Mais le vaurien avait sur le visage cet æs triplex qu’Horace veut au cœur des marins, et la comédienne, malgré son regard perçant, n’y fit pas naître le moindre tressaillement.

— M. de Fressantel, dont il s’agit, continua-t-elle alors, est en effet un de mes amis. Arrivé à Paris depuis peu de jours, il n’a pas encore de maison montée et je ne demande pas mieux que de vous recommander à lui ; seulement je voudrais être certaine que… que…

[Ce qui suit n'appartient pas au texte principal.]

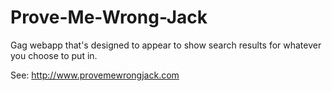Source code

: Prove-Me-Wrong-Jack
===================

Gag webapp that's designed to appear to show search results for whatever you choose to put in.

See: http://www.provemewrongjack.com
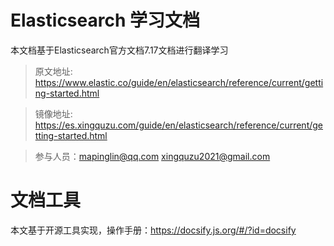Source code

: # Elasticsearch 学习文档
本文档基于Elasticsearch官方文档7.17文档进行翻译学习
> 原文地址: https://www.elastic.co/guide/en/elasticsearch/reference/current/getting-started.html

> 镜像地址: https://es.xingquzu.com/guide/en/elasticsearch/reference/current/getting-started.html

> 参与人员：mapinglin@qq.com xingquzu2021@gmail.com


# 文档工具
本文基于开源工具实现，操作手册：https://docsify.js.org/#/?id=docsify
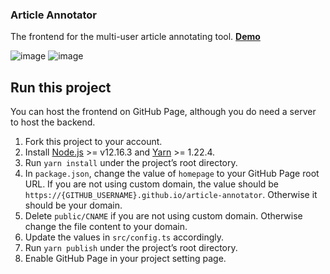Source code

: ### Article Annotator
The frontend for the multi-user article annotating tool. **[Demo](https://annotator.zehua.li)**

![image](https://user-images.githubusercontent.com/7604366/94355604-62837500-0053-11eb-83ea-a70f379ac4e4.png)
![image](https://user-images.githubusercontent.com/7604366/94355615-81820700-0053-11eb-9545-fe309e520eb8.png)

## Run this project
You can host the frontend on GitHub Page, although you do need a server to host the backend.

1. Fork this project to your account.
2. Install [Node.js](https://nodejs.org/en/) >= v12.16.3 and [Yarn](https://yarnpkg.com/getting-started/install) >= 1.22.4.
3. Run `yarn install` under the project’s root directory.
4. In `package.json`, change the value of `homepage` to your GitHub Page root URL. If you are not using custom domain, the value should be `https://{GITHUB_USERNAME}.github.io/article-annotator`. Otherwise it should be your domain.
5. Delete `public/CNAME` if you are not using custom domain. Otherwise change the file content to your domain.
6. Update the values in `src/config.ts` accordingly.
7. Run `yarn publish` under the project’s root directory.
8. Enable GitHub Page in your project setting page.
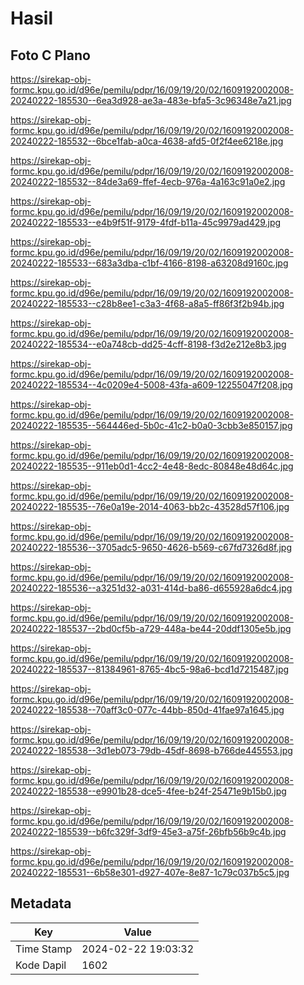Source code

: # Hasil

## Foto C Plano

https://sirekap-obj-formc.kpu.go.id/d96e/pemilu/pdpr/16/09/19/20/02/1609192002008-20240222-185530--6ea3d928-ae3a-483e-bfa5-3c96348e7a21.jpg

https://sirekap-obj-formc.kpu.go.id/d96e/pemilu/pdpr/16/09/19/20/02/1609192002008-20240222-185532--6bce1fab-a0ca-4638-afd5-0f2f4ee6218e.jpg

https://sirekap-obj-formc.kpu.go.id/d96e/pemilu/pdpr/16/09/19/20/02/1609192002008-20240222-185532--84de3a69-ffef-4ecb-976a-4a163c91a0e2.jpg

https://sirekap-obj-formc.kpu.go.id/d96e/pemilu/pdpr/16/09/19/20/02/1609192002008-20240222-185533--e4b9f51f-9179-4fdf-b11a-45c9979ad429.jpg

https://sirekap-obj-formc.kpu.go.id/d96e/pemilu/pdpr/16/09/19/20/02/1609192002008-20240222-185533--683a3dba-c1bf-4166-8198-a63208d9160c.jpg

https://sirekap-obj-formc.kpu.go.id/d96e/pemilu/pdpr/16/09/19/20/02/1609192002008-20240222-185533--c28b8ee1-c3a3-4f68-a8a5-ff86f3f2b94b.jpg

https://sirekap-obj-formc.kpu.go.id/d96e/pemilu/pdpr/16/09/19/20/02/1609192002008-20240222-185534--e0a748cb-dd25-4cff-8198-f3d2e212e8b3.jpg

https://sirekap-obj-formc.kpu.go.id/d96e/pemilu/pdpr/16/09/19/20/02/1609192002008-20240222-185534--4c0209e4-5008-43fa-a609-12255047f208.jpg

https://sirekap-obj-formc.kpu.go.id/d96e/pemilu/pdpr/16/09/19/20/02/1609192002008-20240222-185535--564446ed-5b0c-41c2-b0a0-3cbb3e850157.jpg

https://sirekap-obj-formc.kpu.go.id/d96e/pemilu/pdpr/16/09/19/20/02/1609192002008-20240222-185535--911eb0d1-4cc2-4e48-8edc-80848e48d64c.jpg

https://sirekap-obj-formc.kpu.go.id/d96e/pemilu/pdpr/16/09/19/20/02/1609192002008-20240222-185535--76e0a19e-2014-4063-bb2c-43528d57f106.jpg

https://sirekap-obj-formc.kpu.go.id/d96e/pemilu/pdpr/16/09/19/20/02/1609192002008-20240222-185536--3705adc5-9650-4626-b569-c67fd7326d8f.jpg

https://sirekap-obj-formc.kpu.go.id/d96e/pemilu/pdpr/16/09/19/20/02/1609192002008-20240222-185536--a3251d32-a031-414d-ba86-d655928a6dc4.jpg

https://sirekap-obj-formc.kpu.go.id/d96e/pemilu/pdpr/16/09/19/20/02/1609192002008-20240222-185537--2bd0cf5b-a729-448a-be44-20ddf1305e5b.jpg

https://sirekap-obj-formc.kpu.go.id/d96e/pemilu/pdpr/16/09/19/20/02/1609192002008-20240222-185537--81384961-8765-4bc5-98a6-bcd1d7215487.jpg

https://sirekap-obj-formc.kpu.go.id/d96e/pemilu/pdpr/16/09/19/20/02/1609192002008-20240222-185538--70aff3c0-077c-44bb-850d-41fae97a1645.jpg

https://sirekap-obj-formc.kpu.go.id/d96e/pemilu/pdpr/16/09/19/20/02/1609192002008-20240222-185538--3d1eb073-79db-45df-8698-b766de445553.jpg

https://sirekap-obj-formc.kpu.go.id/d96e/pemilu/pdpr/16/09/19/20/02/1609192002008-20240222-185538--e9901b28-dce5-4fee-b24f-25471e9b15b0.jpg

https://sirekap-obj-formc.kpu.go.id/d96e/pemilu/pdpr/16/09/19/20/02/1609192002008-20240222-185539--b6fc329f-3df9-45e3-a75f-26bfb56b9c4b.jpg

https://sirekap-obj-formc.kpu.go.id/d96e/pemilu/pdpr/16/09/19/20/02/1609192002008-20240222-185531--6b58e301-d927-407e-8e87-1c79c037b5c5.jpg


## Metadata

| Key        | Value               |
| ---------- | ------------------- |
| Time Stamp | 2024-02-22 19:03:32 |
| Kode Dapil | 1602                |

— Que je rendrai fidèlement compte à madame des faits et gestes de mon maître.

— Comment ?

— Tenez, mademoiselle Sarah, dit le neveu de la Fismoise avec effronterie, jouons cartes sur table ; j’étais chez ma tante hier soir, lorsque vous y êtes venue ; j’ai tout entendu, et vrai ! la main sur le cœur, je suis le garçon qu’il vous faut. Je puis même vous être plus utile encore que vous ne le pensez. Surveiller M. de Fressantel, c’est facile, mais s’emparer des lettres de Mme de Rennepont à maître Pétrus, voilà qui est moins commode. Ma tante vous a promis de parler à son frère de cette expédition. Mauvaise affaire ! Mon oncle est pour les moyens violents ; c’est un brutal qui fera du bruit et vous compromettra, tandis que moi…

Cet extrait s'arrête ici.